_TASK ITEM_
Filter this data down to the lines that hold "label", and copy them.

(Saved data entries)
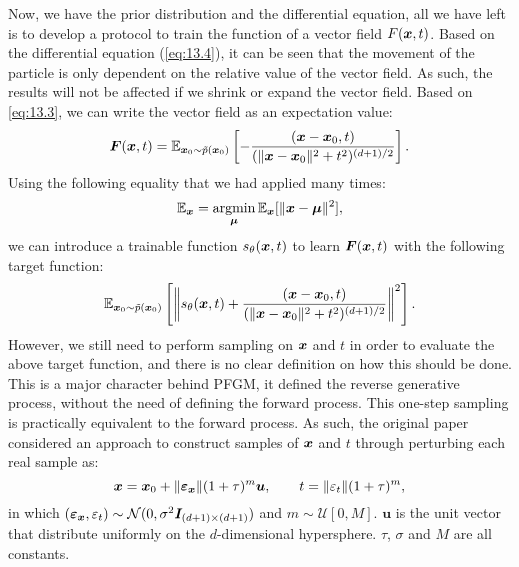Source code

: Now, we have the prior distribution and the differential equation, all we have left is to develop a protocol to train the function of a vector field $F(\bm{x},t)$. Based on the differential equation (\ref{eq:13.4}), it can be seen that the movement of the particle is only dependent on the relative value of the vector field. As such, the results will not be affected if we shrink or expand the vector field. Based on \cref{eq:13.3}, we can write the vector field as an expectation value:
\begin{equation}
    \label{eq:13.8}
    \bm{F}(\bm{x},t)=\mathbb{E}_{\bm{x}_0\sim\tilde{p}(\bm{x}_{0})}\left[ -\frac{(\bm{x}-\bm{x}_0,t)}{(\|\bm{x}-\bm{x}_0\|^2+t^2)^{(d+1)/2}}\right].
\end{equation}
Using the following equality that we had applied many times:
\begin{equation}
    \label{eq:13.9}
    \mathbb{E}_{\bm{x}}=\operatorname*{argmin}_{\bm{\mu}}\mathbb{E}_{\bm{x}}[\|\bm{x}-\bm{\mu}\|^2],
\end{equation}
we  can introduce a trainable function $s_\theta(\bm{x},t)$ to learn $\bm{F}(\bm{x},t)$ with the following target function:
\begin{equation}
    \label{eq:13.10}
    \mathbb{E}_{\bm{x}_0\sim\tilde{p}(\bm{x}_{0})}\left[ \left\|  s_\theta(\bm{x},t)  + \frac{(\bm{x}-\bm{x}_0,t)}{(\|\bm{x}-\bm{x}_0\|^2+t^2)^{(d+1)/2}}\right\|^2\right].
\end{equation}
However, we still need to perform sampling on $\bm{x}$ and $t$ in order to evaluate the above target function, and there is no clear definition on how this should be done. This is a major character behind PFGM, it defined the reverse generative process, without the need of defining the forward process. This one-step sampling is practically equivalent to the forward process. As such, the original paper considered an approach to construct samples of $\bm{x}$ and $t$ through perturbing each real sample as:
\begin{equation}
\label{eq:13.11}
    \bm{x}=\bm{x}_0+\|\bm{\varepsilon}_{\bm{x}}\|(1+\tau)^{m}\bm{u},\qquad t=\|\varepsilon_t\|(1+\tau)^{m},
\end{equation}
in which $(\bm{\varepsilon}_{\bm{x}},\varepsilon_t)\sim\mathcal{N}(0,\sigma^2\bm{I}_{(d+1)\times(d+1)})$ and $m\sim\mathcal{U}[0,M]$. $\bm{u}$ is the unit vector that distribute uniformly on the $d$-dimensional hypersphere. $\tau$, $\sigma$ and $M$ are all constants.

_SOLUTION_
    \label{eq:13.8}
    \label{eq:13.9}
    \label{eq:13.10}
\label{eq:13.11}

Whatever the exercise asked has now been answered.